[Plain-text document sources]
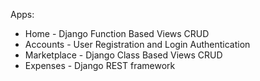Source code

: Apps:
  - Home - Django Function Based Views CRUD
  - Accounts - User Registration and Login Authentication
  - Marketplace - Django Class Based Views CRUD
  - Expenses - Django REST framework
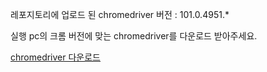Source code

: 레포지토리에 업로드 된 chromedriver 버전 : 101.0.4951.*

실행 pc의 크롬 버전에 맞는 chromedriver를 다운로드 받아주세요.

[chromedriver 다운로드](https://chromedriver.storage.googleapis.com/index.html)
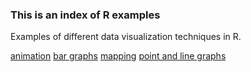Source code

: ### This is an index of R examples

Examples of different data visualization techniques in R.

[animation](/animation.md)
[bar graphs](/bar_graphs_git.md)
[mapping](/mapping.md)
[point and line graphs](/point.md)


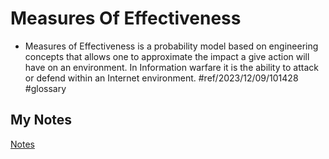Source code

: # Measures Of Effectiveness
- Measures of Effectiveness is a probability model based on engineering concepts that allows one to approximate the impact a give action will have on an environment. In Information warfare it is the ability to attack or defend within an Internet environment. #ref/2023/12/09/101428 #glossary 
## My Notes
[Notes](mynotes/measures-of-effectiveness-notes.md)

§ **Action item**
Could you filter the entries above for lines holding the string "graphs" and copy them?

§ **Exercise response**
[bar graphs](/bar_graphs_git.md)
[point and line graphs](/point.md)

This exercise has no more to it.